The film noir period was marred with Hollywood’s depiction of masculinity. Hollywood films accorded men a high status compared to their women counterparts. The values of masculinity were the dominant social values forging the American economic power. During the film noir period, Hollywood stopped investing its male heroes with triumphant values and social responsibility. Instead, Hollywood’s male heroes acted as solitary repositories of ideals lost in the society. The male hero embodied a wider view of the dynamic nature of the American culture (Smedley, 2011, p.151). Film noir emphasizes on the destruction rather than the redemption of the characters. They also emphasized on the dark, brutal and sadistic sides of the human experience. They were usually shot in gloomy grays, whites and blacks (Naremore, 2008, p. 66).
The Noir heroes share qualities such as moral ambiguity, alienation from the society at large and constant smoking as depicted by the hard-boiled detective; the stereotypical noir hero. They range from mere drifters to professors, including conflicted detectives, cops, government agents, private eyes and socio-paths (Hayward, 2006, p.133). For example, John Garfield in The Postman Always Rings Twice (1946) by Tony Garnett, Edward G. Robinson in The Woman in the Window (1944) by Lang and Humphrey Bogart (as private eye Sam Spade) in The Maltese Falcon (Hare, 2003, p. 96). The most popular heroes of film noir include: Mike Hammer played by Ralph Meeker in Kiss Me Deadly, Jeff Bailey played by Robert Mitchum in Out of the Past, Private eye Sam Spade played by Humphrey Bogart in The Maltese Falcon, Private eye Philip Marlowe in The Big Sleep (1939), Walter Neff played by Fred MacMurray in Double Indemnity (1944), Officer Hollis played by Jack Webb in He Walked by Night (1947), Joe Sullivan played by Dennis O’Keefe in Raw Deal (1948), Joseph C. Gills played by William Holden in Sunset Boulevard (1950), Joseph Cotton as Holly Martins in The Third Man (1949), Orson Welles as Captain Hank Quinlan in Touch of Evil (1958), Farley Granger as Guy Haines in Stranger on a Train (1951), Orson Welles as Michael O’Hara in The Lady from Shanghai and Dana Andrews as Detective Mark McPherson in Laura among others (Scott, 2011, p. 4).

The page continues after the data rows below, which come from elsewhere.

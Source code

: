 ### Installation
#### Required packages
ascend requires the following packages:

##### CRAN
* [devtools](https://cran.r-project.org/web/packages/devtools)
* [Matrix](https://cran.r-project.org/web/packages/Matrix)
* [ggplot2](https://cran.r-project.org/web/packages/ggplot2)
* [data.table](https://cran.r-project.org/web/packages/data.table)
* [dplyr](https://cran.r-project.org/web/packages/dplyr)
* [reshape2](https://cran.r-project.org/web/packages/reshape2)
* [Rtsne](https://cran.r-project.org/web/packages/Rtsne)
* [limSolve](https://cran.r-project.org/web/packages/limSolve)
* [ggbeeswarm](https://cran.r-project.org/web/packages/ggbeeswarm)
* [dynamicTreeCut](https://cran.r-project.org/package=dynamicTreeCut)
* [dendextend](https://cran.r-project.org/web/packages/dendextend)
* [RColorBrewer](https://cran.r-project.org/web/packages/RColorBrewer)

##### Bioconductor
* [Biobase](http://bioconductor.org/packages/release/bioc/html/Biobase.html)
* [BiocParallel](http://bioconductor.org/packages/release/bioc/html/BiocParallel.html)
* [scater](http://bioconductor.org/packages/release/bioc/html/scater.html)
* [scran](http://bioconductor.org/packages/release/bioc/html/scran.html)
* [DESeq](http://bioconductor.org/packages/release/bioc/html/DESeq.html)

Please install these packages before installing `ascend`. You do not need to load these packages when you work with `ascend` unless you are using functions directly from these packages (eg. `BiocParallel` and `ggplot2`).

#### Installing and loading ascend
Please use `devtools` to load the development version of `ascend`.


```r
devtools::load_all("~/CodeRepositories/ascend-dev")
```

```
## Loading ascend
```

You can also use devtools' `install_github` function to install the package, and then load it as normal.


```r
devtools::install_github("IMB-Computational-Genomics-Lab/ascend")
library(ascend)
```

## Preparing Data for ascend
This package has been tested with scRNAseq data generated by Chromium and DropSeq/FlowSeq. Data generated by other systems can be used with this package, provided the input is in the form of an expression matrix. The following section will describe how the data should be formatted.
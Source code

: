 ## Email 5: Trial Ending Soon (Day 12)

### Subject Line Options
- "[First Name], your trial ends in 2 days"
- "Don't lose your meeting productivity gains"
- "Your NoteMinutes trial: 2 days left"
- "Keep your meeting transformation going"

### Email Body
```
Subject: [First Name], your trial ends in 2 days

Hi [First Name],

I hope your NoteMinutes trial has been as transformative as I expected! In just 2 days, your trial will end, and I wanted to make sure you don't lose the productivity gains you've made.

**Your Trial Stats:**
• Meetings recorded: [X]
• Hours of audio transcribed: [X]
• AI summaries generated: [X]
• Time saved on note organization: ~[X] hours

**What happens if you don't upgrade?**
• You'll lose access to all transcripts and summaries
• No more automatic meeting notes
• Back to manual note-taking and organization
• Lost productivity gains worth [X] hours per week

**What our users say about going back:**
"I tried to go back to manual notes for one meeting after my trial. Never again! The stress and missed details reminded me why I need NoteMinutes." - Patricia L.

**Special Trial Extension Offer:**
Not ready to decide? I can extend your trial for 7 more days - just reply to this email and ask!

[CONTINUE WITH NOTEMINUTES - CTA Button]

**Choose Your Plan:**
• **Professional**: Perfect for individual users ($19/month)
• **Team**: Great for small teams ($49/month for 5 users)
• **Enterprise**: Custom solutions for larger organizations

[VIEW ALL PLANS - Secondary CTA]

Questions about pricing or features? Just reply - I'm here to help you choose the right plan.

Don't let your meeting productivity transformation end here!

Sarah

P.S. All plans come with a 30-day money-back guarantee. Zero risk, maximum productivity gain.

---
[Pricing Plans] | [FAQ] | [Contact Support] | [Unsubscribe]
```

Some of the most famous and prominent directors of film noir include: Orson Welles in The Lady from Shanghai (1948), Citizen Kane (1941), Journey into Fear (1943) and Touch of Evil (1958), Otto Preminger in Laura (1944), John Huston in The Maltese Falcon, Billy Wilder in Double Indemnity, Howard Hawks in The Big Sleep (1946), Anthony Mann in Raw Deal (1948), Carol Reed in The Third Man (1949) and D.O.A. (1949), Fritz Lang in Magnum Opus (1931), The Big Heat (1953), Scarlet Street (1945) and Human Desire (1954), Robert Siodmak in Phantom Lady, Christmas Holiday, The Suspect, The Strange Affair of Uncle Harry, The Spiral Staircase, The Killers, The Dark Mirror, Cry of the City and The File on Thelma Jordan, Michael Curtis in Private Detective, Mildred Pierce, Life With Father and Bright Leaf, Edgar Ulmer in Detour (1945), Douglas Sirk in Shockproof (1949) and Magnificent obsession (1954), and Henry Hathaway in Kiss of Death (1947) and Niagara (1953) (Internet Movie Database, 2011).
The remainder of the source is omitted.